TASK BRIEF
Only the lines containing "tagging" should appear in the answer, copied from the listing below.

THE RECORDS
:::::

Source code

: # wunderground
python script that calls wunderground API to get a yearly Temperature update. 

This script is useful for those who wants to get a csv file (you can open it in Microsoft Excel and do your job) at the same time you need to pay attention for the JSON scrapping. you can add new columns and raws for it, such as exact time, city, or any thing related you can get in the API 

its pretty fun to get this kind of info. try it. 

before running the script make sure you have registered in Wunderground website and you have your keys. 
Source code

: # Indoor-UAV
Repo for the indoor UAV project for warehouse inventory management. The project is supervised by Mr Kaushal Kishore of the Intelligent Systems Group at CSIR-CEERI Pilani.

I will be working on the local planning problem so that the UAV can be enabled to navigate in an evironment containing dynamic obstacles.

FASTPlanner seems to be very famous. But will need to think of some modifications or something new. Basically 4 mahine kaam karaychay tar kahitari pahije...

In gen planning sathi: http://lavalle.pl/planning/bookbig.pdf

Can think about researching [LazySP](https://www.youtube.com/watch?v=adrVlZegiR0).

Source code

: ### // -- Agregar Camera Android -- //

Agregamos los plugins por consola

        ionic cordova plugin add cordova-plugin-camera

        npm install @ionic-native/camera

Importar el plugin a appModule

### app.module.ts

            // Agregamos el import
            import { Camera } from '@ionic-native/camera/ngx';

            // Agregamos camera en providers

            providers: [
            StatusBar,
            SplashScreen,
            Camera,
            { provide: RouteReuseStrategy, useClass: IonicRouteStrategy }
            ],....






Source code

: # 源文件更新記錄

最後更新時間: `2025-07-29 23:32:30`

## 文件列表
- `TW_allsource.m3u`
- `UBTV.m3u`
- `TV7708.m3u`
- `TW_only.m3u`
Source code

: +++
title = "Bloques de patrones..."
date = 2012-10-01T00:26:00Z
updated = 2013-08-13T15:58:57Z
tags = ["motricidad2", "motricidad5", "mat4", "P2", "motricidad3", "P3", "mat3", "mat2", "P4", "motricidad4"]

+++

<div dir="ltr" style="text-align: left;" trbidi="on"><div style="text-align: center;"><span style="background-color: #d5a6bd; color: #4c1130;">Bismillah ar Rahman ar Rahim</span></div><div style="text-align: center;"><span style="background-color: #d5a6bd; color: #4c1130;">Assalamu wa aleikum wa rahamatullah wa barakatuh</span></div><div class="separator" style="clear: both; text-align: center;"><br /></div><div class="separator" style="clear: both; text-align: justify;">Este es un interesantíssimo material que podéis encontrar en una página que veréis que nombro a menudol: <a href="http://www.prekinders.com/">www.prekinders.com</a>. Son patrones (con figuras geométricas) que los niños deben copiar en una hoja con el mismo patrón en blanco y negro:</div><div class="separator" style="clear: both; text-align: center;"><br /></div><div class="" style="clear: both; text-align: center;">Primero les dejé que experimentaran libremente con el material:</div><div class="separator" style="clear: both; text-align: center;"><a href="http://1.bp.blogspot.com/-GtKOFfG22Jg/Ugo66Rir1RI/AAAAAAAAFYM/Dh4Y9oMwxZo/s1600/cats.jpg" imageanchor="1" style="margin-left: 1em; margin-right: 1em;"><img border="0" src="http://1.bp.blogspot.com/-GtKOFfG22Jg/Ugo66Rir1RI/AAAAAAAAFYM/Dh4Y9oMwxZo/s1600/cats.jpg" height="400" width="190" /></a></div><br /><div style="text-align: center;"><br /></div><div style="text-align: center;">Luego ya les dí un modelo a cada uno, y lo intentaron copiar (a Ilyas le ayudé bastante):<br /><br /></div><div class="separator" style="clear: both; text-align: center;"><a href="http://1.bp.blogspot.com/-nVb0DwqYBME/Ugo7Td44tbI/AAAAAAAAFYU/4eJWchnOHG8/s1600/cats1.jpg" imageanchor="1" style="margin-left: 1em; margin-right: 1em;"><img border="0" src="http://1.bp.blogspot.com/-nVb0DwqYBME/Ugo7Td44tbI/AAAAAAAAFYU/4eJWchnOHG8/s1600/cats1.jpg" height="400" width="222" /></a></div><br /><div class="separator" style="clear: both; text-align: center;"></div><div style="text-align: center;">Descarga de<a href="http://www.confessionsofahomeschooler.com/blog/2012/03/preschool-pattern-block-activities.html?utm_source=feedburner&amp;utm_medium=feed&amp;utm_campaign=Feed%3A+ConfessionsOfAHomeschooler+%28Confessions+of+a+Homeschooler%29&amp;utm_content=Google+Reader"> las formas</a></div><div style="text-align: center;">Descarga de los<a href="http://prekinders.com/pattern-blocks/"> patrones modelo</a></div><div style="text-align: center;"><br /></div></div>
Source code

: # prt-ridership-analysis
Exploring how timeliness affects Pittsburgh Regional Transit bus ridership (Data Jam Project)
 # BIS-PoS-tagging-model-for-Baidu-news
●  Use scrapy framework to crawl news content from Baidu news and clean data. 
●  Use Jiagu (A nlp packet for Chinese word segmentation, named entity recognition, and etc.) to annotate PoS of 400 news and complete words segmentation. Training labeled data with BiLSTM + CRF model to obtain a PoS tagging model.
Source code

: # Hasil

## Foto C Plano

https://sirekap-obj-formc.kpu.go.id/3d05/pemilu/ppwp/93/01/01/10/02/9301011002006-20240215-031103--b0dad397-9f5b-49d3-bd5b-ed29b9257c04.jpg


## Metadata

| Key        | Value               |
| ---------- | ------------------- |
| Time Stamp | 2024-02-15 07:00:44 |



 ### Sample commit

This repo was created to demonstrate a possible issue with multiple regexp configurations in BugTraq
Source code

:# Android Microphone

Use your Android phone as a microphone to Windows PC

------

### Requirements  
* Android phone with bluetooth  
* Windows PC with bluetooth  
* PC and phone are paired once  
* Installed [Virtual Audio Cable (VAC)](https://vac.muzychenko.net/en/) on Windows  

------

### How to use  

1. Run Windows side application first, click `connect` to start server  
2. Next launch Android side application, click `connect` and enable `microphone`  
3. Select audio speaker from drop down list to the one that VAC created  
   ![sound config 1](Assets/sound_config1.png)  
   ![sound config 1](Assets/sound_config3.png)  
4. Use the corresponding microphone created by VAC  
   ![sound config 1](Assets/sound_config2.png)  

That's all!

:::::

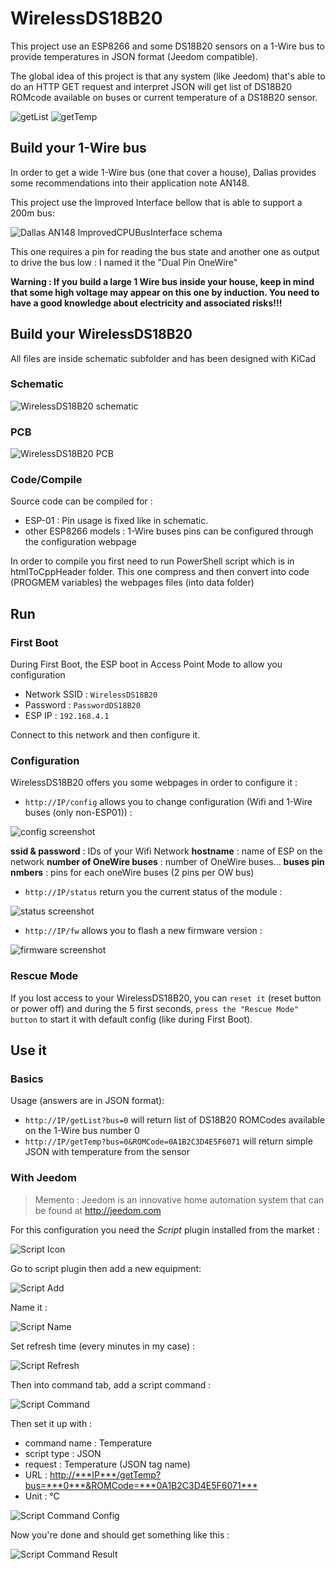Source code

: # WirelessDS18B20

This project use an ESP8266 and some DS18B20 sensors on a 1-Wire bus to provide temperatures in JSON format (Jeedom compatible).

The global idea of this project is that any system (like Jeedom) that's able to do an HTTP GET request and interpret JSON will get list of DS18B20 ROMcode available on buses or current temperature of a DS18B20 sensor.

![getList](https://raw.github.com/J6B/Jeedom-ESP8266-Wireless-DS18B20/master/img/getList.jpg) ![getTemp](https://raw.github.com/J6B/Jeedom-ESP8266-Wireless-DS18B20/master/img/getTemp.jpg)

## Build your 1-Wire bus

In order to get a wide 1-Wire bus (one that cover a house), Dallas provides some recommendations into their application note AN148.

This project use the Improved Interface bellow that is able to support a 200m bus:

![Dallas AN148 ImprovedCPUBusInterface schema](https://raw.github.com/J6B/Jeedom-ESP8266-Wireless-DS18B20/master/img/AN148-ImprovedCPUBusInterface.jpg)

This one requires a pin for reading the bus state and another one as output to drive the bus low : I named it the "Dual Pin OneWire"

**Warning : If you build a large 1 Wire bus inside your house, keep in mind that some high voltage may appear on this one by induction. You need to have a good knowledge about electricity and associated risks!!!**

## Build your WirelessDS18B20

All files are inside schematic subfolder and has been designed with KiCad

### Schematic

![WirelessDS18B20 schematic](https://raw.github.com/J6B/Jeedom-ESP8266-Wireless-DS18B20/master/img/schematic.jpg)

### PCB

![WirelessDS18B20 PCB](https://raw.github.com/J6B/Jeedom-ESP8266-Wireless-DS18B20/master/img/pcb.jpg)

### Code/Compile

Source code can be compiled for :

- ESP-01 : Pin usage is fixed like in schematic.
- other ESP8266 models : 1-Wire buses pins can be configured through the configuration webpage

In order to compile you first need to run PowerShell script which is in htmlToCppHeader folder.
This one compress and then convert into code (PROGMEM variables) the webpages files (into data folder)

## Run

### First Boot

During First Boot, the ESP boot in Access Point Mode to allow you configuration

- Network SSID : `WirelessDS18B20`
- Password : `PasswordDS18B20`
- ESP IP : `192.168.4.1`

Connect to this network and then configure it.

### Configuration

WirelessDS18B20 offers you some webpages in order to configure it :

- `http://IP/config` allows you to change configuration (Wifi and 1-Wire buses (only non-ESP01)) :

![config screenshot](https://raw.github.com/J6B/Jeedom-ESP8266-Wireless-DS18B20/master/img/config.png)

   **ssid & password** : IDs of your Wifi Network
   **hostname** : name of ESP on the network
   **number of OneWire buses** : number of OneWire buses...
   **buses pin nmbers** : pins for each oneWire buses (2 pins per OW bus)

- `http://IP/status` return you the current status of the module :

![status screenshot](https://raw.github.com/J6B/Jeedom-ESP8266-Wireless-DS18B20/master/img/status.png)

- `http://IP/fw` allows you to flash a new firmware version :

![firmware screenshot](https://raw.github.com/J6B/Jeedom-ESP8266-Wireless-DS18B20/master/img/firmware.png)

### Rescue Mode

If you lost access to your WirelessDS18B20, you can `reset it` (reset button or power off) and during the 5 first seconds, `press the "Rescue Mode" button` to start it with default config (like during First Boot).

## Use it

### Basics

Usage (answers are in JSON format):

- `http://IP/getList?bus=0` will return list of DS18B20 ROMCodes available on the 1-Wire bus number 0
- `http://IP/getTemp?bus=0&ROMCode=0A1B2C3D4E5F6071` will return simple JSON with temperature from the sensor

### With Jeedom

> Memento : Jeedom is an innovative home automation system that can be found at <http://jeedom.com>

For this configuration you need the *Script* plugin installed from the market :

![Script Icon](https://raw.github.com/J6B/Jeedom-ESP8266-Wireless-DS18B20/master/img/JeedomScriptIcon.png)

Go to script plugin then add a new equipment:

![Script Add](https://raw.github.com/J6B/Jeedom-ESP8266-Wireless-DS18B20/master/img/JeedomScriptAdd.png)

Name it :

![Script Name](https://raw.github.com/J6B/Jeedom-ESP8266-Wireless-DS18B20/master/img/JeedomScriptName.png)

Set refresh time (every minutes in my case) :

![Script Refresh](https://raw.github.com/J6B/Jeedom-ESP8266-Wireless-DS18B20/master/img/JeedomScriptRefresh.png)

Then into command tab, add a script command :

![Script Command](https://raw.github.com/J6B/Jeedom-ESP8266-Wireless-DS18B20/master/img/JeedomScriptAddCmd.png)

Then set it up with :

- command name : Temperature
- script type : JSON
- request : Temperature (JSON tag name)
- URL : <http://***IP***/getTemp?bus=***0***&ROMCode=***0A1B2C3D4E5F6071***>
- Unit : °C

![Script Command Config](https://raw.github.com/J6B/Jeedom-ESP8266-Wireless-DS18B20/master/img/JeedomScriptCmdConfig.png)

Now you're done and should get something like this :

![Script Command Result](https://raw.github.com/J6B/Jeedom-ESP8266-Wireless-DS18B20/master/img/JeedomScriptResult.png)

:::::

THE ANSWER
 # BIS-PoS-tagging-model-for-Baidu-news
●  Use Jiagu (A nlp packet for Chinese word segmentation, named entity recognition, and etc.) to annotate PoS of 400 news and complete words segmentation. Training labeled data with BiLSTM + CRF model to obtain a PoS tagging model.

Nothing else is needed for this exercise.